Morris Minor Owners Club

Exactly......feeler gauge (or to be honest a 'good eye) is fine.........

Exactly, either way is fine

An interesting discussion, now did the original poster get his problem resolved? Could we have an update, please?

Surely the gap setting is primarily for when you don't have access to a dwell meter. It gets it into a ballpark area. If you have access to a dwell meter then use that! I agree the gap at 60 deg dwell is the correct gap, it doesn't matter what it measures.

Very few have 'dwell' meter - it's an unnecessary complication (like colo(u)r tune and vacuum gauge) . The gap is easily set in seconds by eye - or with a feeler if you don't know what 15 thou looks like........ Fiddling about with the gap won't make the slightest difference to any standard A series engine...... As long as there IS a gap - it will be fine. I'm still 'dying' to know how the dwell meter works...

I have measured the Dwell Angle by temporarily fitting an ordinary circular angle meter/ruler from primary school times on top of the distributors' rotary arm.
Turning the engine over I mark the point when the points close [ indicated by a lamp p.e.]
It is this time the coil begins to be charged with current.
When the points reopen , again this I mark on the ruler.
At this time the coils current flow is interrupted giving a huge magnetic change inside the coil und thus miraculously producing the spark at its output [or so].
The difference between those 2 markings should be 60° as stated in the manual.
Turning the dizzy further, when the points close again the difference between that and the previous mark should be 30° giving 60°+30°=90° which is always ¼ of the dizzies' complete revolution of 360°.
I can only alter the dwell angle by altering the gap of the points.
At the end it turned out that the gap was .4mm measured with a feeler gauge.
A neighbour of mine once tried to measure the dwell angle with his advanced electronic measuring device which did not cope well with the Morris Minor 1000 giving quite a wrong result.
I might add that you can measure the dwell angle at any time but not the gap, once the points have run in and formed pits.
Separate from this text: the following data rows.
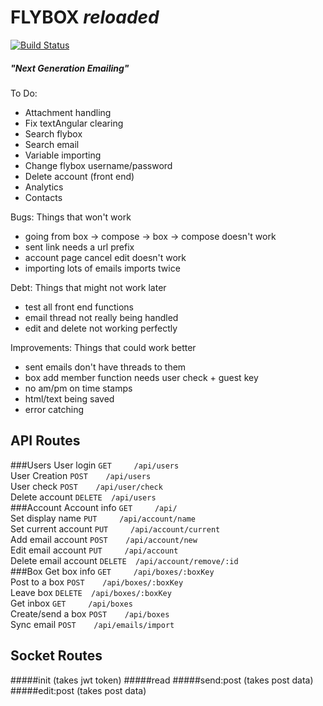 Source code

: # FLYBOX _reloaded_
[![Build Status](https://travis-ci.org/makakoa/flybox_reloaded.svg?branch=m2_dev)](https://travis-ci.org/makakoa/flybox_reloaded)
##### "Next Generation Emailing"

To Do: 
- Attachment handling
- Fix textAngular clearing
- Search flybox
- Search email
- Variable importing
- Change flybox username/password
- Delete account (front end)
- Analytics
- Contacts

Bugs: Things that won't work
- going from box -> compose -> box -> compose doesn't work
- sent link needs a url prefix
- account page cancel edit doesn't work
- importing lots of emails imports twice

Debt: Things that might not work later
- test all front end functions
- email thread not really being handled
- edit and delete not working perfectly

Improvements: Things that could work better
- sent emails don't have threads to them
- box add member function needs user check + guest key
- no am/pm on time stamps
- html/text being saved
- error catching

API Routes
-----------
###Users
User login            `GET     /api/users`  
User Creation         `POST    /api/users`  
User check            `POST    /api/user/check`  
Delete account        `DELETE  /api/users`  
###Account
Account info          `GET     /api/`  
Set display name      `PUT     /api/account/name`  
Set current account   `PUT     /api/account/current`  
Add email account     `POST    /api/account/new`  
Edit email account    `PUT     /api/account`  
Delete email account  `DELETE  /api/account/remove/:id`  
###Box
Get box info          `GET     /api/boxes/:boxKey`  
Post to a box         `POST    /api/boxes/:boxKey`  
Leave box             `DELETE  /api/boxes/:boxKey`  
Get inbox             `GET     /api/boxes`  
Create/send a box     `POST    /api/boxes`  
Sync email            `POST    /api/emails/import`  

Socket Routes
-----------
#####init
(takes jwt token)
#####read
#####send:post
(takes post data)
#####edit:post
(takes post data)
So - 16 thou!! Hah. Well done doing the test. It's the condenser that charges up - not the coil......there is no 'magnet'.

'60 degree' equates to 15 thou

On a 23D/25D/43D/45D 4-cyl Lucas distributor it does, but it is not a unique relationship. Other distributor designs will be different, as was the early distributor fitted to the MM. The relationship between dwell ° or % and point gap is a function of the number of cylinders and the distributor cam lobe design - the actual value is then determined by the ignition system design requirements.

Following the various comments about what makes the ignition system work, I have tried to out together a complete description using a combination of sources and previous knowledge - comments please!

The ‘modern’ coil ignition system, comprising coil, points, condenser and distributor, was developed by Charles Kettering, of what became Delco, in the early 1900’s, and it became universally adopted by the automotive industry.

The coil has two windings, primary and secondary. The primary winding is wound with a small number of turns and has a low resistance, so applying the 12v battery voltage to this winding causes a sizable DC current to flow. The secondary winding has a much larger number of turns, therefore acting as a ‘step-up transformer’, and is designed to produce a large voltage spike through ‘induction’, when the current in the primary coil is suddenly interrupted.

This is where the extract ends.